Carnegie Mellon University’s Lori Holt and Sung-Joo Lim and Stockholm University’s Francisco Lacerda are using video game training with a mock "alien" language to replicate the challenges of learning languages as an infant. The research found that listeners were to quick recognize word-like units. The study was funded by grants from the National Science Foundation, National Institutes of Health and Riksbankens Jubileumsfond.
To uncover how spoken sounds are decoded by the brain, the research team designed a video game narrated in deliberately distorted speech. The soundtrack (unintelligible babble in any language) was the only source of instruction for the 77 adult players in the study. After only two hours of play, the participants could reliably extract world-length sound categories from continuous alien sounds and apply that learning to advance through the game.
"Traditionally, when we study adult learning in the lab, it’s nothing like how infants learn language," said Holt, professor of psychology at CMU and a specialist in auditory cognitive neuroscience. "This video game models for adults the challenge language learning poses to infants. This presents the opportunity to study learning in ways that are just not feasible with infants."
Lacerda, professor of phonetics and an expert in language acquisition, agrees that using video games is a promising new way to explore language learning.
"This is a wonderful opportunity to approximate the task facing infants by creating a setting where adults are forced to infer what the meaning of different sound elements might be, and to do it in a functional way."
The research has the potential to help researchers better understand and effectively treat a number of conditions including dyslexia and improving second language learning.
Lim, a graduate student in psychology at CMU and lead author of the study, has used the game to help adults learn English.

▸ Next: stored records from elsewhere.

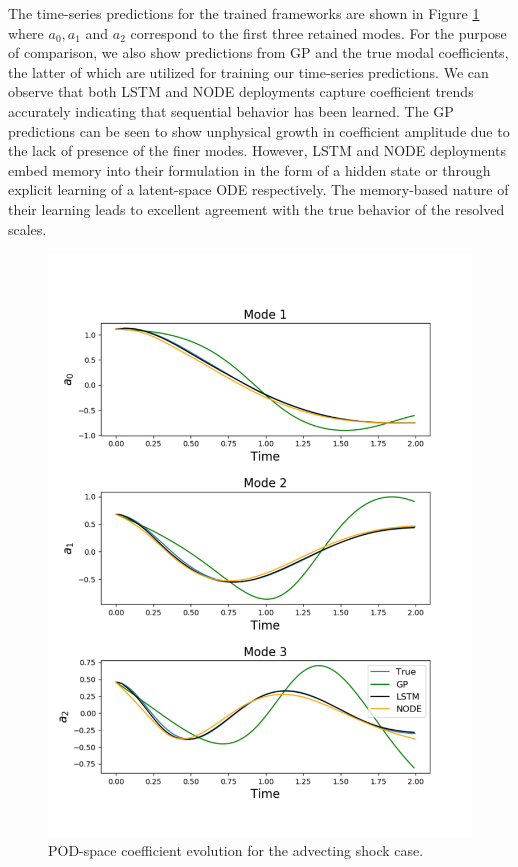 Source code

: \documentclass[preprint,12pt]{elsarticle}
\begin{document}
The time-series predictions for the trained frameworks are shown in Figure \ref{Figure3} where $a_0, a_1$ and $a_2$ correspond to the first three retained modes. For the purpose of comparison, we also show predictions from GP and the true modal coefficients, the latter of which are utilized for training our time-series predictions. We can observe that both LSTM and NODE deployments capture coefficient trends accurately indicating that sequential behavior has been learned. The GP predictions can be seen to show unphysical growth in coefficient amplitude due to the lack of presence of the finer modes. However, LSTM and NODE deployments embed memory into their formulation in the form of a hidden state or through explicit learning of a latent-space ODE respectively. The memory-based nature of their learning leads to excellent agreement with the true behavior of the resolved scales.

\begin{figure}
	\centering
	\includegraphics[width=\textwidth]{Figure_4.pdf}
	\caption{POD-space coefficient evolution for the advecting shock case.}
	\label{Figure3}
\end{figure}
\end{document}
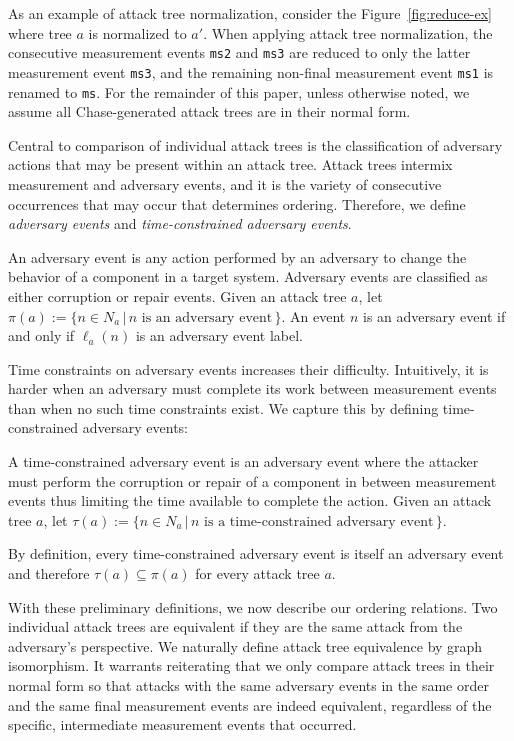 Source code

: \documentclass[runningheads]{llncs}
\theoremstyle{definition}
\begin{document}
\noindent As an example of attack tree normalization, consider the
Figure~\ref{fig:reduce-ex} where tree $a$ is normalized to $a'$. When
applying attack tree normalization, the consecutive measurement events
\texttt{ms2} and \texttt{ms3} are reduced to only the latter
measurement event \texttt{ms3}, and the remaining non-final
measurement event \texttt{ms1} is renamed to \texttt{ms}. For the
remainder of this paper, unless otherwise noted, we assume all
Chase-generated attack trees are in their normal form.

Central to comparison of individual attack trees is the classification 
of adversary actions that may be present within an attack tree. Attack 
trees intermix measurement and adversary events, and it is the variety of
consecutive occurrences that may occur that determines ordering. Therefore, 
we define \emph{adversary events} and \emph{time-constrained adversary events}. 

\begin{definition}
  An adversary event is any action performed by an adversary to
  change the behavior of a component in a target system. Adversary
  events are classified as either corruption or repair events. Given
  an attack tree $a$, let $\pi(a) := \{n \in N_a \,|\, n \text{ is
    an adversary event}\,\}$. An event $n$ is an adversary event if
  and only if $\ell_a(n)$ is an adversary event label. 
\end{definition}

Time constraints on adversary events increases their difficulty.
Intuitively, it is harder when an adversary must complete its work
between measurement events than when no such time constraints
exist. We capture this by defining time-constrained adversary events:

\begin{definition}
  A time-constrained adversary event is an adversary event where the
  attacker must perform the corruption or repair of a component in
  between measurement events thus limiting the time available to
  complete the action. Given an attack tree $a$, let $\tau(a) := \{n
  \in N_a \,|\, n \text{ is a time-constrained adversary
    event}\,\}$. 
\end{definition}

\noindent By definition, every time-constrained adversary event is
itself an adversary event and therefore $\tau(a) \subseteq \pi(a)$ for
every attack tree $a$. 

With these preliminary definitions, we now describe our ordering
relations. Two individual attack trees are equivalent if they are
the same attack from the adversary's perspective. We naturally 
define attack tree equivalence by graph isomorphism. It warrants
reiterating that we only compare attack trees in their normal form 
so that attacks with the same adversary events in the same order 
and the same final measurement events are indeed equivalent, regardless 
of the specific, intermediate measurement events that occurred. 
\end{document}
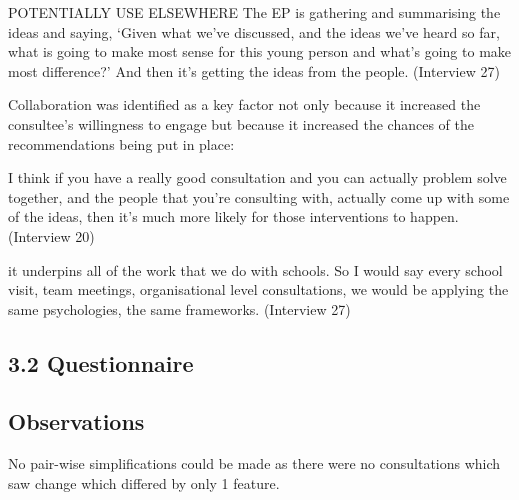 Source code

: \documentclass[
]{article}
\begin{document}
POTENTIALLY USE ELSEWHERE The EP is gathering and summarising the ideas
and saying, `Given what we've discussed, and the ideas we've heard so
far, what is going to make most sense for this young person and what's
going to make most difference?' And then it's getting the ideas from the
people. (Interview 27)

Collaboration was identified as a key factor not only because it
increased the consultee's willingness to engage but because it increased
the chances of the recommendations being put in place:

I think if you have a really good consultation and you can actually
problem solve together, and the people that you're consulting with,
actually come up with some of the ideas, then it's much more likely for
those interventions to happen. (Interview 20)

it underpins all of the work that we do with schools. So I would say
every school visit, team meetings, organisational level consultations,
we would be applying the same psychologies, the same frameworks.
(Interview 27)

\hypertarget{section}{%
\paragraph{}\label{section}}

\hypertarget{questionnaire}{%
\subsection{3.2 Questionnaire}\label{questionnaire}}

\hypertarget{observations-1}{%
\subsection{Observations}\label{observations-1}}

No pair-wise simplifications could be made as there were no
consultations which saw change which differed by only 1 feature.
\end{document}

"Native speakers of Japanese can use this type of training to learn English consonants they have difficulty distinguishing," she said
Holt, director of CMU’s Speech Perception and Learning Laboratory, is interested in taking the study further to determine how the video game and its alien soundtrack engage different areas of the brain to produce rapid learning. The next step is to investigate this by observing players with functional magnetic resonance imaging (fMRI) to view real-time brain reactions to the video game.
Researchers will present their findings at the Acoustical Society of America’s annual meeting May 23-27 in Seattle.